Cosa resta quando si fa scoppiare la bolla?

Secondo Wikipedia, la filter bubble entra in gioco quando "una ricerca personalizzata restituisce dei risultati scelti da un algoritmo che decide, in maniera selettiva, cosa ci piacerebbe vedere basandosi sulle informazioni a sua disposizione riguardanti l'utente. Come risultato, gli utenti si allontanano sempre di più dalle informazioni che non concordano con i loro punti di vista, isolandosi di fatto all'interno delle proprie bolle culturali o ideologiche."

Questa è la definizione che sottende le numerose riflessioni sul fare "esplodere la filter bubble," basate sulla premessa che la perturbazione digitale sia una tattica di per sé liberatoria.
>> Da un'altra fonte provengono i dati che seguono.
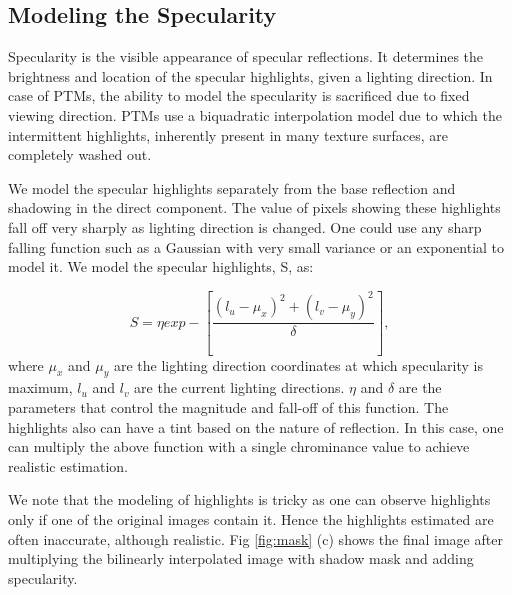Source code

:\subsection{Modeling the Specularity}

Specularity is the visible appearance of specular reflections. It determines the
brightness and location of the specular highlights, given a lighting direction.
In case of PTMs, the ability to model the specularity is sacrificed due to fixed
viewing direction. PTMs use a biquadratic interpolation model due to which the
intermittent highlights, inherently present in many texture surfaces, are
completely washed out.

We model the specular highlights separately from the base reflection and
shadowing in the direct component. The value of pixels showing these highlights
fall off very sharply as lighting direction is changed. One could use any sharp
falling function such as a Gaussian with very small variance or an exponential
to model it. We model the specular highlights, S, as:

\begin{equation}
S= \eta exp-\left[\frac{({l_u-\mu_x})^2 + ({l_v-\mu_y})^2}{\delta}\right],
\end{equation}
where $\mu_x$ and $\mu_y$ are the lighting direction coordinates at which
specularity is maximum, $l_u$ and $l_v$ are the current lighting directions.
$\eta$ and $\delta$ are the parameters that control the
magnitude and fall-off of this function. The highlights also can have a tint
based on the nature of reflection. In this case, one can multiply the above
function with a single chrominance value to achieve realistic estimation.

We note that the modeling of highlights is tricky as one can observe highlights
only if one of the original images contain it. Hence the highlights estimated
are often inaccurate, although realistic. Fig \ref{fig:mask} (c) shows
the final image after multiplying the bilinearly interpolated image with shadow
mask and adding specularity.

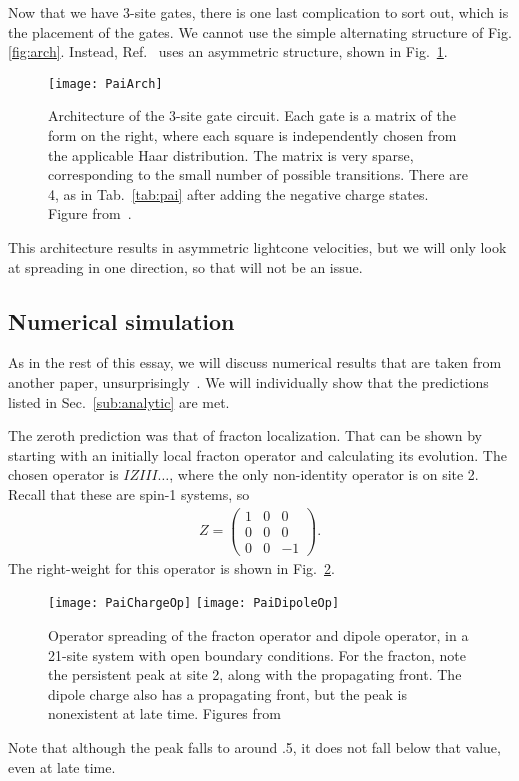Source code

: \documentclass[a4paper,12pt]{article}
\newcommand{\note}[1]{{\color{red}{#1}}}
\begin{document}
Now that we have 3-site gates, there is one last complication to sort out, which is the placement of the gates. We cannot use the simple alternating structure of Fig.\ref{fig:arch}. Instead, Ref.~\cite{PaiFracton} uses an asymmetric structure, shown in Fig.~\ref{fig:PaiArch}.
\begin{figure}
	\centering
	\texttt{[image: PaiArch]}
	\caption{Architecture of the 3-site gate circuit. Each gate is a matrix of the form on the right, where each square is independently chosen from the applicable Haar distribution. The matrix is very sparse, corresponding to the small number of possible transitions. There are 4, as in Tab.~\ref{tab:pai} after adding the negative charge states. Figure from~\cite{PaiFracton}.}
	\label{fig:PaiArch}
\end{figure}
This architecture results in asymmetric lightcone velocities, but we will only look at spreading in one direction, so that will not be an issue.

\subsection{Numerical simulation} \label{sub:numeric}

As in the rest of this essay, we will discuss numerical results that are taken from another paper, unsurprisingly~\cite{PaiFracton}. We will individually show that the predictions listed in Sec.~\ref{sub:analytic} are met.

The zeroth prediction was that of fracton localization. That can be shown by starting with an initially local fracton operator and calculating its evolution. The chosen operator is $IZIII\dots$, where the only non-identity operator is on site 2. Recall that these are spin-1 systems, so 
\begin{align}
Z = \begin{pmatrix} 1 & 0 & 0 \\ 0 & 0 & 0 \\ 0 & 0 & -1 \end{pmatrix}.
\end{align}
The right-weight for this operator is shown in Fig.~\ref{fig:PaiChargeOp}.
\begin{figure}
	\centering
	\texttt{[image: PaiChargeOp]}
	\texttt{[image: PaiDipoleOp]}
	\caption{Operator spreading of the fracton operator and dipole operator, in a 21-site system with open boundary conditions. For the fracton, note the persistent peak at site 2, along with the propagating front. The dipole charge also has a propagating front, but the peak is nonexistent at late time. Figures from~\cite{PaiFracton}}
	\label{fig:PaiChargeOp}
\end{figure}
Note that although the peak falls to around .5, it does not fall below that value, even at late time. \note{Is this value significant?}
\end{document}
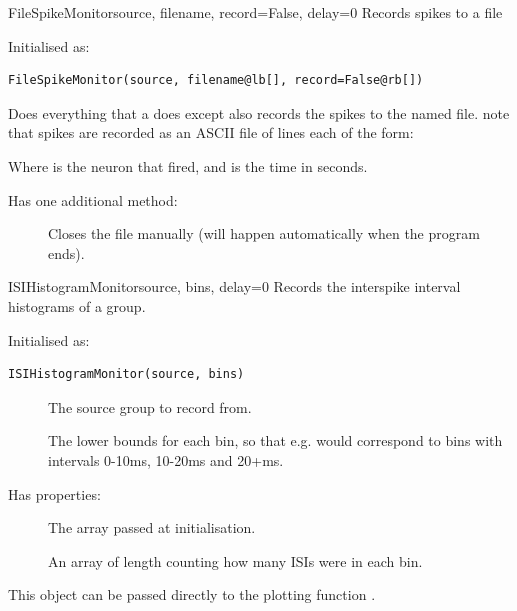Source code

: \documentclass[letterpaper,10pt]{manual}
\begin{document}
\hypertarget{brian.FileSpikeMonitor}{}\begin{classdesc}{FileSpikeMonitor}{source, filename, record=False, delay=0}
Records spikes to a file

Initialised as:

\begin{Verbatim}[commandchars=@\[\]]
FileSpikeMonitor(source, filename@lb[], record=False@rb[])
\end{Verbatim}

Does everything that a \hyperlink{brian.SpikeMonitor}{} does except also records
the spikes to the named file. note that spikes are recorded
as an ASCII file of lines each of the form:
\begin{quote}

\end{quote}

Where  is the neuron that fired, and  is the time in seconds.

Has one additional method:
\begin{description}
\item[]
Closes the file manually (will happen automatically when
the program ends).

\end{description}
\end{classdesc}


\hypertarget{brian.ISIHistogramMonitor}{}\begin{classdesc}{ISIHistogramMonitor}{source, bins, delay=0}
Records the interspike interval histograms of a group.

Initialised as:

\begin{Verbatim}[commandchars=@\[\]]
ISIHistogramMonitor(source, bins)
\end{Verbatim}
\begin{description}
\item[]
The source group to record from.

\item[]
The lower bounds for each bin, so that e.g.
 would correspond to
bins with intervals 0-10ms, 10-20ms and
20+ms.

\end{description}

Has properties:
\begin{description}
\item[]
The  array passed at initialisation.

\item[]
An array of length  counting how many ISIs
were in each bin.

\end{description}

This object can be passed directly to the plotting function
\hyperlink{brian.hist_plot}{}.
\end{classdesc}
\end{document}

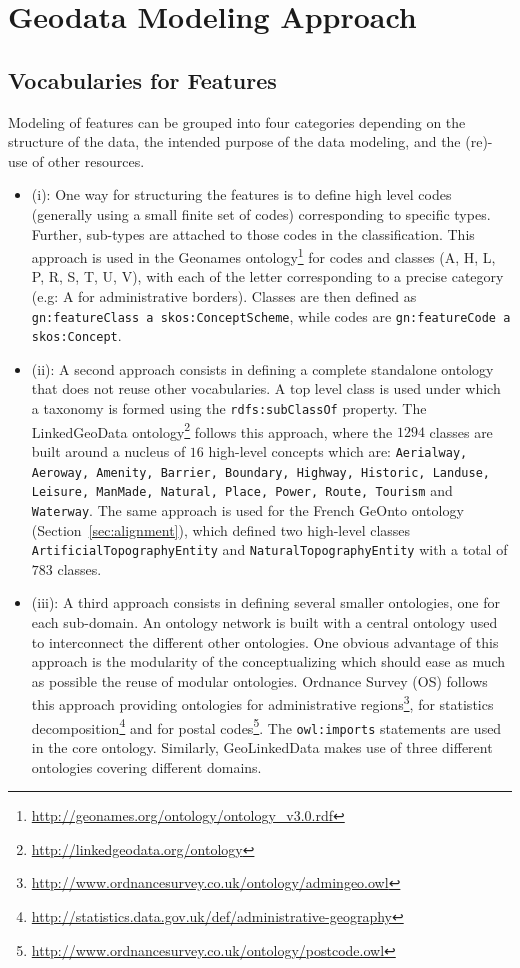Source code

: \documentclass[a4paper,11pt]{report}
\begin{document}
\section{Geodata Modeling Approach}                                         \label{sec:modeling-approach}

\subsection{Vocabularies for Features}
Modeling of features can be grouped into four categories depending on the structure of the data, the intended purpose of the data modeling, and the (re)-use of other resources.
\begin{itemize}
  \item (i): One way for structuring the features is to define high level codes (generally using a small finite set of codes) corresponding to specific
      types. Further, sub-types are attached to those codes in the classification. This approach is used in the Geonames ontology\footnote{\url{http://geonames.org/ontology/ontology_v3.0.rdf}} for codes and classes (A, H, L, P, R, S, T, U, V), with each of the letter corresponding to a precise category (e.g: A for administrative borders). Classes are then defined as \texttt{gn:featureClass a skos:ConceptScheme}, while codes are \texttt{gn:featureCode a skos:Concept}.
  \item (ii): A second approach consists in defining a complete standalone ontology that does not reuse other vocabularies. A top level class is used under which a taxonomy is formed using the \texttt{rdfs:subClassOf} property. The LinkedGeoData ontology\footnote{\url{http://linkedgeodata.org/ontology}} follows this approach, where the $1294$ classes are built around a nucleus of $16$ high-level concepts which are: \texttt{Aerialway, Aeroway, Amenity, Barrier, Boundary, Highway, Historic, Landuse, Leisure, ManMade, Natural, Place, Power, Route, Tourism} and \texttt{Waterway}. The same approach is used for the French GeOnto ontology (Section~\ref{sec:alignment}), which defined two high-level classes \texttt{ArtificialTopographyEntity} and \texttt{Natural\-TopographyEntity} with a total of $783$ classes.
  \item (iii): A third approach consists in defining several smaller ontologies, one for each sub-domain. An ontology network is built with a central ontology used to interconnect the different other ontologies. One obvious advantage of this approach is the modularity of the conceptualizing which should ease as much as possible the reuse of modular ontologies. Ordnance Survey (OS) follows this approach providing ontologies for administrative regions\footnote{\url{http://www.ordnancesurvey.co.uk/ontology/admingeo.owl}}, for statistics decomposition\footnote{\url{http://statistics.data.gov.uk/def/administrative-geography}} and for postal codes\footnote{\url{http://www.ordnancesurvey.co.uk/ontology/postcode.owl}}. The \texttt{owl:imports} statements are used in the core ontology. Similarly, GeoLinkedData makes use of three different ontologies covering different domains.

\end{itemize}
\end{document}
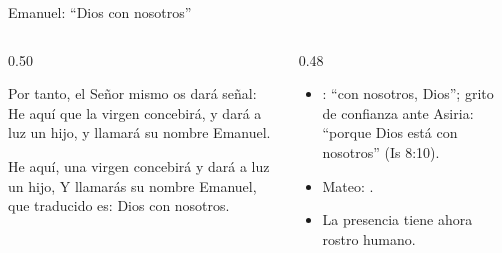 \begin{frame}{Emanuel: ``Dios con nosotros''}
\begin{columns}[t,onlytextwidth]
\begin{column}{0.50\textwidth}
\begin{cita}[fontupper=\scriptsize\itshape]Por tanto, el Señor mismo os dará señal: He aquí que la virgen concebirá, y dará a luz un hijo, y llamará su nombre Emanuel.\end{cita}
\begin{cita}[fontupper=\scriptsize\itshape]He aquí, una virgen concebirá y dará a luz un hijo, Y llamarás su nombre Emanuel, que traducido es: Dios con nosotros.\end{cita}
\end{column}
\begin{column}{0.48\textwidth}\small
\begin{itemize}
\item {}: ``con nosotros, Dios''; grito de confianza ante Asiria: ``porque Dios está con nosotros'' (Is 8:10).
\item Mateo: .
\item La presencia tiene ahora rostro humano.
\end{itemize}
\end{column}
\end{columns}
\end{frame}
Ma non esiste una "via d'uscita" o, perlomeno, non nel senso tradizionale del termine che corrisponderebbe a rompere le filter bubble per creare degli spazi non monitorabili, manipolabili o in qualche modo limitabili.

Dobbiamo chiederci: cosa resta quando si fa scoppiare la bolla? Questo percorso è emancipatorio? Verso cosa ci conduce la liberazione dalla bolla? Cosa si ottiene facendo scoppiare la bolla? Cosa succede alle nostre idee, alle nostre pratiche e ai nostri comportamenti senza che strutture come le bolle diano loro ordine, forma e coesione? Per rispondere a queste domande e proporre soluzioni pratiche all'enigma delle filter bubble, dobbiamo sforzarci di capire cosa sono, cosa nascondono nei loro risvolti materiali, algoritmici, ideologici e nelle loro infrastrutture comunicative. Questo scritto non risponde a queste domande, ma offre un punto di partenza iniziale per pensare a delle linee guida per porsi domande che conducano verso possibili risposte.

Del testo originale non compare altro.